# Con-going on a budget



## Shaloxeroligon (Jun 21, 2012)

Either I'm totally blind, or I'm oblivious.  Either way, I didn't see a thread discussing tips for going to conventions cheaply.  I think it would be a worthwhile discussion.  I recently went to AC, and it cost me over $400, to my knowledge.  I'd like to avoid spending so much in the future.  

Any recommendations for being able to get in on all the fun while still maintaining a strict budget?


----------



## Ozriel (Jun 21, 2012)

Budget in advance and be disciplined not to spent over 200+ dollars in the artist's alley/dealers den. 

At most, you want your budget to include:

Hotel/rooming 
Gas and tolls (If traveling by car)
Registration (if you haven't had a chance to Pre-reg)
Food, etc.

If you are planning to travel far and the convention isn't close to you, it's hard to travel on less than 400. At most, you want to save in advance.


----------



## Teal (Jun 21, 2012)

I've gone to two cons. One was local so I only spent around $45. (Not counting the $50 I spent in the Artists Ally/Dealers room).
The second was in a different city (same state though) and cost around $300. The hotel wasn't cheap. -_-


----------



## Shaloxeroligon (Jun 21, 2012)

Anything more specific?  Like, good ways to save money on travel?  Cool places to eat that are cheap around certain cons?


----------



## CaptainCool (Jun 21, 2012)

from what i have seen $400 is actually pretty cheap.
AC is a big and long convention, its easy to spend more than that.
so really i suggest that you save your money over the course of the year so that you have enough for AC.
if you dont live near pittsburgh you have to get there which is expensive. then there is the hotel which is expensive. then there is food which isnt exactly cheap as well. and im sure you would want to buy at least a few small things from the artists there.
so i think 400 is pretty much the minimum if you dont happen to live in pittsburgh. the only way i could see to save more money is a different way of transportation (maybe someone in the fandom can pick you up along the way!) and trying to share a room with more people.
that of course bares a few problems. your driver might not be able to make it or someone you want to share the hotel room with drops out. in each case you would have to find a last minute replacement which might jeopardize the whole trip.


----------



## Jashwa (Jun 21, 2012)

-Split room with as many people as possible or crash at a friend's house and give them some money if they live close
-Flying is always the most expensive. Try to either bus (as shitty as it is) or carpool (if you can). 
-don't buy overhyped overpriced commissions from people because they're popular. Look for the underappreciated artists that are basically giving their stuff away that is still good
-If you're really cheap, you could pack a cooler (if you're staying somewhere without a fridge) and take sandwich making stuff and drinks and etc from home. You can always refill the cooler with free ice from the hotel if you're at one.


----------



## rnvr (Sep 22, 2012)

Everything depends on the part of the world convention is held. In my case, ans this is Middle-Eastern europe, 400$ is practically not an option (this is half of my monthly salary). Normally national convention would cost me approximately 80-90$ plus I can spend some money on DD. This means, that I will spend not more than 150$ total (all inclusive).

How to reduce costs?
- try to seek for cheaper accomodation option (multi bed rooms, in case of cottage houses, lower standards)
- try to use public communication; if you need to go by car, make sure that car is full of people as you wish to split costs of fuel and tolls
- bring some food with you, if not possible, try to buy cheaper food; do not take option with hotel meals, might be more expensive
- limit your budget on DD, as this might cost you quite much
- try to avoid extra spending - like heavy parties etc.

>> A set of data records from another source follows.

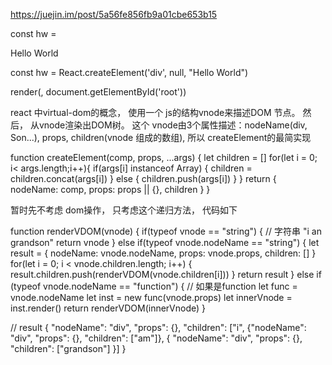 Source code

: 
https://juejin.im/post/5a56fe856fb9a01cbe653b15

const hw = <div>Hello World</div>

const hw = React.createElement('div', null, "Hello World")

render(<Father/>, document.getElementById('root'))

react 中virtual-dom的概念， 使用一个 js的结构vnode来描述DOM 节点。 然后， 从vnode渲染出DOM树。
这个 vnode由3个属性描述：nodeName(div, Son...), props, children(vnode 组成的数组), 所以 createElement的最简实现

function createElement(comp, props, ...args) {
    let children = []
    for(let i = 0; i< args.length;i++){
        if(args[i] instanceof Array) {
            children = children.concat(args[i])
        } else {
            children.push(args[i])
        }
    }
    return {
        nodeName: comp,
        props: props || {},
        children
    }
}

暂时先不考虑 dom操作， 只考虑这个递归方法， 代码如下

function renderVDOM(vnode) {
    if(typeof vnode == "string") { // 字符串 "i an grandson"
        return vnode
    } else if(typeof vnode.nodeName == "string") {
        let result = {
            nodeName: vnode.nodeName,
            props: vnode.props,
            children: []
        }
        for(let i = 0; i < vnode.children.length; i++) {
            result.children.push(renderVDOM(vnode.children[i]))
        }
        return result
    } else if (typeof vnode.nodeName == "function") { // 如果是function
        let func = vnode.nodeName
        let inst = new func(vnode.props)
        let innerVnode = inst.render()
        return renderVDOM(innerVnode)
    }

// result
{
    "nodeName": "div",
    "props": {},
    "children": ["i", {"nodeName": "div", "props": {}, "children": ["am"]}, {
        "nodeName": "div",
        "props": {},
        "children": ["grandson"]
    }]
}





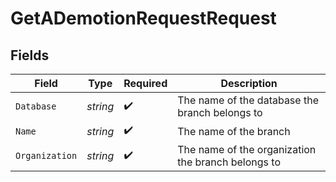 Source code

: # GetADemotionRequestRequest


## Fields

| Field                                              | Type                                               | Required                                           | Description                                        |
| -------------------------------------------------- | -------------------------------------------------- | -------------------------------------------------- | -------------------------------------------------- |
| `Database`                                         | *string*                                           | :heavy_check_mark:                                 | The name of the database the branch belongs to     |
| `Name`                                             | *string*                                           | :heavy_check_mark:                                 | The name of the branch                             |
| `Organization`                                     | *string*                                           | :heavy_check_mark:                                 | The name of the organization the branch belongs to | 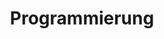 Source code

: ---
title: "Programmierung"
collection: teaching
category: lecture
venue: "RWTH Aachen"
year: 'Winter, 2024/2025'
location: "City, Country"
--- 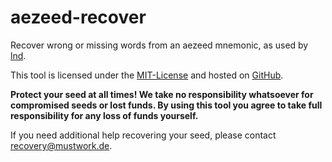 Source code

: # aezeed-recover

Recover wrong or missing words from an aezeed mnemonic, as used
by [lnd](https://github.com/lightningnetwork/lnd).

This tool is licensed under the [MIT-License](./LICENSE.md) and hosted
on [GitHub](github.com/mustwork/aezeed-recover).

**Protect your seed at all times! We take no responsibility whatsoever for
compromised seeds or lost funds. By using this tool you agree to take full
responsibility for any loss of funds yourself.**

If you need additional help recovering your seed, please
contact [recovery@mustwork.de](mailto:recovery@mustwork.de).
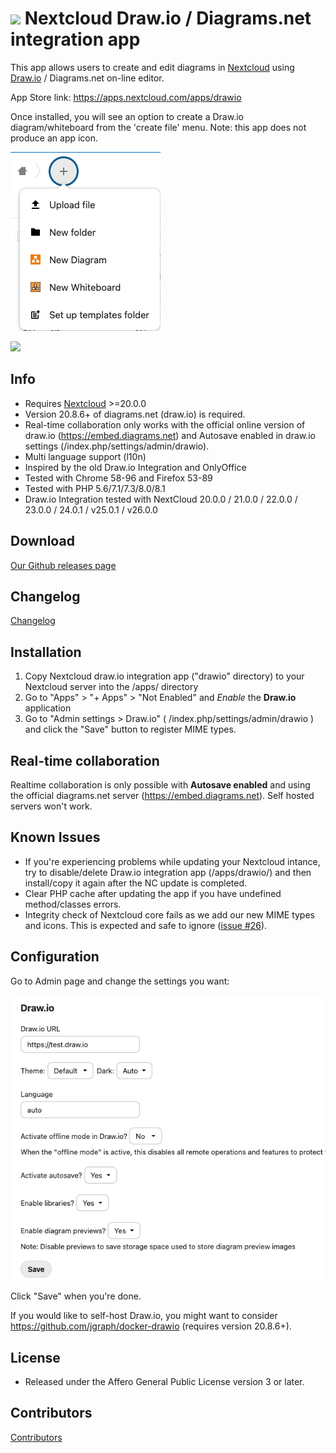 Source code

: # ![](screenshots/icon.png) Nextcloud Draw.io / Diagrams.net integration app

This app allows users to create and edit diagrams in [Nextcloud](https://nextcloud.com) using [Draw.io](https://app.diagrams.net) / Diagrams.net on-line editor.

App Store link: https://apps.nextcloud.com/apps/drawio

Once installed, you will see an option to create a Draw.io diagram/whiteboard from the 'create file' menu.  Note: this app does not produce an app icon.

![](screenshots/drawio_add.png)

![](screenshots/drawio_integration.png)


## Info ##
- Requires [Nextcloud](https://nextcloud.com) >=20.0.0
- Version 20.8.6+ of diagrams.net (draw.io) is required.
- Real-time collaboration only works with the official online version of draw.io (https://embed.diagrams.net) and Autosave enabled in draw.io settings (/index.php/settings/admin/drawio).
- Multi language support (l10n)
- Inspired by the old Draw.io Integration and OnlyOffice
- Tested with Chrome 58-96 and Firefox 53-89
- Tested with PHP 5.6/7.1/7.3/8.0/8.1
- Draw.io Integration tested with NextCloud 20.0.0 / 21.0.0 / 22.0.0 / 23.0.0 / 24.0.1 / v25.0.1 / v26.0.0
  
## Download ##

[Our Github releases page](https://github.com/jgraph/drawio-nextcloud/releases)

## Changelog ##

[Changelog](https://github.com/jgraph/drawio-nextcloud/blob/release/CHANGELOG.md)

## Installation ##
1. Copy Nextcloud draw.io integration app ("drawio" directory) to your Nextcloud server into the /apps/ directory
2. Go to "Apps" > "+ Apps" > "Not Enabled" and _Enable_ the **Draw.io** application
3. Go to "Admin settings > Draw.io" ( /index.php/settings/admin/drawio ) and click the "Save" button to register MIME types.

## Real-time collaboration ##

Realtime collaboration is only possible with **Autosave enabled** and using the official diagrams.net server (https://embed.diagrams.net). Self hosted servers won't work.

## Known Issues ##
- If you're experiencing problems while updating your Nextcloud intance, try to disable/delete Draw.io integration app (/apps/drawio/) and then install/copy it again after the NC update is completed.
- Clear PHP cache after updating the app if you have undefined method/classes errors.
- Integrity check of Nextcloud core fails as we add our new MIME types and icons. This is expected and safe to ignore ([issue #26](https://github.com/jgraph/drawio-nextcloud/issues/26)).

## Configuration ##
Go to Admin page and change the settings you want:

![](screenshots/drawio_admin.png)

Click "Save" when you're done.

If you would like to self-host Draw.io, you might want to consider https://github.com/jgraph/docker-drawio (requires version 20.8.6+).


## License ##
- Released under the Affero General Public License version 3 or later.

## Contributors ##

[Contributors](https://github.com/jgraph/drawio-nextcloud/graphs/contributors)
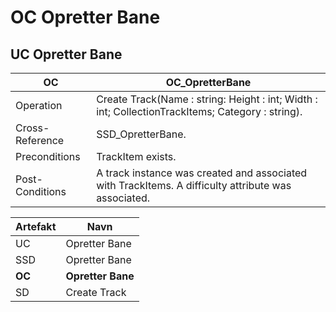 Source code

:# OC Opretter Bane
## UC Opretter Bane
|OC|OC_OpretterBane
|----|----|
|Operation|Create Track(Name : string: Height : int; Width : int; Collection<TrackItem>TrackItems; Category : string).
Cross-Reference| SSD_OpretterBane.
Preconditions| TrackItem exists.
Post-Conditions| A track instance was created and associated with TrackItems. A difficulty attribute was associated. 

|Artefakt| Navn |
| - |-  |
|UC| Opretter Bane|
|SSD| Opretter Bane |
|**OC**| **Opretter Bane**|
|SD|  Create Track| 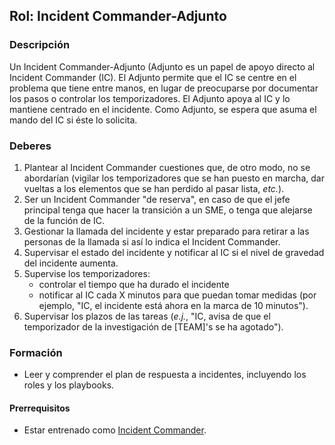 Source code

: 
## Rol: Incident Commander-Adjunto

### Descripción

Un Incident Commander-Adjunto (Adjunto es un papel de apoyo directo al Incident Commander (IC). El Adjunto permite que el IC se centre en el problema que tiene entre manos, en lugar de preocuparse por documentar los pasos o controlar los temporizadores. El Adjunto apoya al IC y lo mantiene centrado en el incidente. Como Adjunto, se espera que asuma el mando del IC si éste lo solicita.

### Deberes

1. Plantear al Incident Commander cuestiones que, de otro modo, no se abordarían (vigilar los temporizadores que se han puesto en marcha, dar vueltas a los elementos que se han perdido al pasar lista, _etc._).
2. Ser un Incident Commander "de reserva", en caso de que el jefe principal tenga que hacer la transición a un SME, o tenga que alejarse de la función de IC.
3. Gestionar la llamada del incidente y estar preparado para retirar a las personas de la llamada si así lo indica el Incident Commander.
4. Supervisar el estado del incidente y notificar al IC si el nivel de gravedad del incidente aumenta.
5. Supervise los temporizadores:
    * controlar el tiempo que ha durado el incidente
    * notificar al IC cada X minutos para que puedan tomar medidas (por ejemplo, "IC, el incidente está ahora en la marca de 10 minutos").
6. Supervisar los plazos de las tareas (_e.j._, "IC, avisa de que el temporizador de la investigación de [TEAM]'s se ha agotado").

### Formación

* Leer y comprender el plan de respuesta a incidentes, incluyendo los roles y los playbooks.

#### Prerrequisitos

* Estar entrenado como [Incident Commander](#rol-incident-commander).


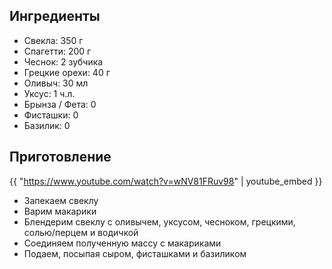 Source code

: ## Ингредиенты

- Свекла: 350 г
- Спагетти: 200 г
- Чеснок: 2 зубчика
- Грецкие орехи: 40 г
- Оливыч: 30 мл
- Уксус: 1 ч.л.
- Брынза / Фета: 0
- Фисташки: 0
- Базилик: 0

## Приготовление

{{ "https://www.youtube.com/watch?v=wNV81FRuv98" | youtube_embed }}

- Запекаем свеклу
- Варим макарики
- Блендерим свеклу с оливычем, уксусом, чесноком, грецкими, солью/перцем и водичкой
- Соединяем полученную массу с макариками
- Подаем, посыпая сыром, фисташками и базиликом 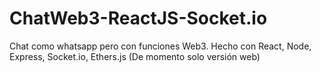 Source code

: # ChatWeb3-ReactJS-Socket.io

Chat como whatsapp pero con funciones Web3.
Hecho con React, Node, Express, Socket.io, Ethers.js (De momento solo versión web)
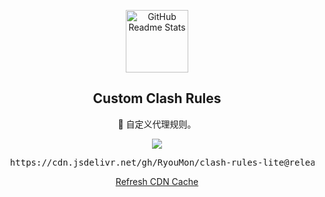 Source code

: <p align="center">
  <img width="100px" src="https://user-images.githubusercontent.com/35565811/214613019-6fd702b7-445e-4663-8471-f47005241724.png" align="center" alt="GitHub Readme Stats" />
  <h2 align="center">Custom Clash Rules</h2>
 
  <p align="center">🍒 自定义代理规则。</p>
 
  <p align="center">
    <a href="https://github.com/RyouMon/clash-rules-lite/blob/master/.github/workflows/release.yml">
    <img src="https://github.com/RyouMon/clash-rules-lite/actions/workflows/release.yml/badge.svg" />
    </a>
  </p>

</p>

<p>
  <pre align="center">
  https://cdn.jsdelivr.net/gh/RyouMon/clash-rules-lite@release/proxy-rules.txt</pre>
</p>

<p align="center">
  <a href="https://purge.jsdelivr.net/gh/RyouMon/clash-rules-lite@release/proxy-rules.txt">Refresh CDN Cache</a>
</p>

Nothing new, I beleive. It is good to create your planned budget, and try to keep it realistic. And stick to it. spent extra money only if this is necessary (remember, that sometimes it is good to spend extra couple of $ to have good memories).


----------



## Ricky (Sep 22, 2012)

Split a room at Motel 6
Ramen
Skip registration and just hang out at the bar or lobby...
 
Traveling is not expensive if you can split a room but yeah, a plane ticket will cost you a couple hundred bucks.


----------